How to complete this task
Within these entries, which lines include the string "Parser"? Copy each one.

Given data
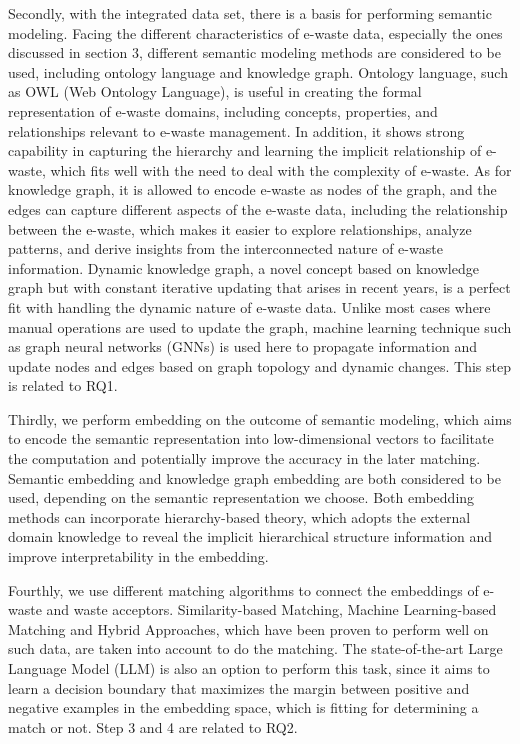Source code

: \documentclass{article}
\numberwithin{equation}{section}
\begin{document}
Secondly, with the integrated data set, there is a basis for performing semantic modeling. Facing the different characteristics of e-waste data, especially the ones discussed in section 3, different semantic modeling methods are considered to be used, including ontology language and knowledge graph. Ontology language, such as OWL (Web Ontology Language), is useful in creating the formal representation of e-waste domains, including concepts, properties, and relationships relevant to e-waste management. In addition, it shows strong capability in capturing the hierarchy and learning the implicit relationship of e-waste, which fits well with the need to deal with the complexity of e-waste. As for knowledge graph, it is allowed to encode e-waste as nodes of the graph, and the edges can capture different aspects of the e-waste data, including the relationship between the e-waste, which makes it easier to explore relationships, analyze patterns, and derive insights from the interconnected nature of e-waste information. Dynamic knowledge graph\cite{far24}, a novel concept based on knowledge graph but with constant iterative updating that arises in recent years, is a perfect fit with handling the dynamic nature of e-waste data. Unlike most cases where manual operations are used to update the graph, machine learning technique such as graph neural networks (GNNs)\cite{scar09} is used here to propagate information and update nodes and edges based on graph topology and dynamic changes. This step is related to RQ1.

Thirdly, we perform embedding on the outcome of semantic modeling, which aims to encode the semantic representation into low-dimensional vectors to facilitate the computation and potentially improve the accuracy in the later matching. Semantic embedding\cite{mum22} and knowledge graph embedding\cite{myk22} are both considered to be used, depending on the semantic representation we choose. Both embedding methods can incorporate hierarchy-based theory\cite{lin22}, which adopts the external domain knowledge to reveal the implicit hierarchical structure information and improve interpretability in the embedding.

Fourthly, we use different matching algorithms to connect the embeddings of e-waste and waste acceptors. Similarity-based Matching, Machine Learning-based Matching and Hybrid Approaches, which have been proven to perform well on such data, are taken into account to do the matching. The state-of-the-art Large Language Model (LLM) is also an option to perform this task, since it aims to learn a decision boundary that maximizes the margin between positive and negative examples in the embedding space, which is fitting for determining a match or not. Step 3 and 4 are related to RQ2.
\end{document}
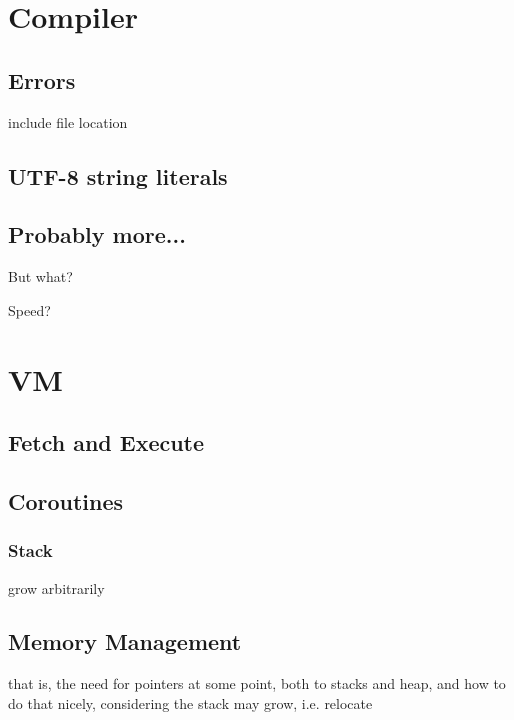     
    \section{Compiler}
        
        \subsection{Errors}
            
            include file location
            
        \subsection{UTF-8 string literals}
            
        \subsection{Probably more...}
            
            But what?
            
            Speed?
        
    \section{VM}
        
        \subsection{Fetch and Execute}
            
        \subsection{Coroutines}
            
            \subsubsection{Stack}
                
                grow arbitrarily
            
        \subsection{Memory Management}
            
            that is, the need for pointers at some point, both to stacks and heap, and how to do that nicely, considering the stack may grow, i.e. relocate
    
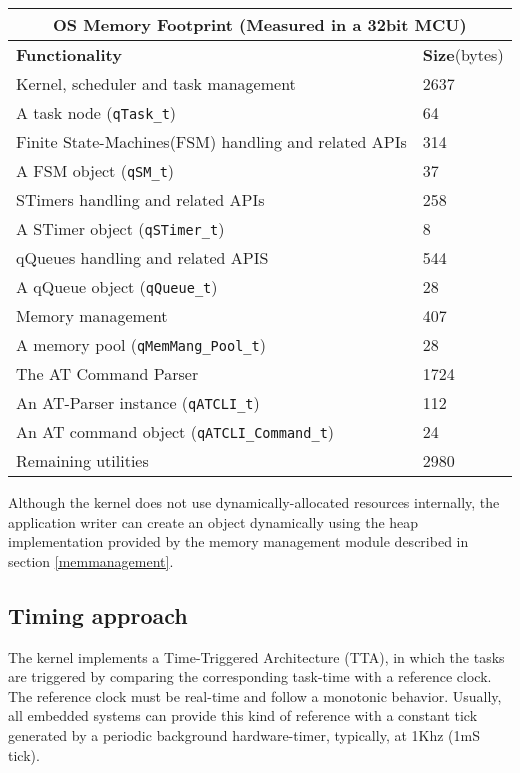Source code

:\begin{tabular}{ |p{10cm}||p{1.5cm}|  }
 \hline
 \multicolumn{2}{|c|}{ \textbf{OS Memory Footprint} \scriptsize{(Measured in a 32bit MCU)}} \\
 \hline
 \textbf{Functionality} & \textbf{Size}\scriptsize{(bytes)}\\
 \hline
 Kernel, scheduler and task management& 2637\\
 A task node ({\lstinline!qTask_t!}) & 64\\
 Finite State-Machines(FSM) handling and related APIs& 314\\
 A FSM object ({\lstinline!qSM_t!}) & 37 \\
 STimers handling and related APIs & 258\\
 A STimer object ({\lstinline!qSTimer_t!})& 8\\
 qQueues handling and related APIS & 544\\
 A qQueue object ({\lstinline!qQueue_t!}) & 28\\
 Memory management & 407\\
 A memory pool ({\lstinline!qMemMang_Pool_t!}) & 28 \\ 
 The AT Command Parser & 1724\\
 An AT-Parser instance ({\lstinline!qATCLI_t!})& 112\\
 An AT command object ({\lstinline!qATCLI_Command_t!})& 24\\
 Remaining utilities& 2980\\
 \hline
\end{tabular}

 \begin{tcolorbox}
 \HandRight Although the kernel does not use dynamically-allocated resources internally, the application writer can create an object dynamically using the heap implementation provided by the memory management module described in section \ref{memmanagement}.
 \end{tcolorbox}

\subsection{Timing approach}
The kernel implements a Time-Triggered Architecture (TTA)\cite{pont}, in which the tasks are triggered by comparing the corresponding task-time with a reference clock. The reference clock must be real-time and follow a monotonic behavior. Usually, all embedded systems can provide this kind of reference with a constant tick generated by a periodic background hardware-timer, typically, at 1Khz (1mS tick).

The completed task
 The AT Command Parser & 1724\\
 An AT-Parser instance ({\lstinline!qATCLI_t!})& 112\\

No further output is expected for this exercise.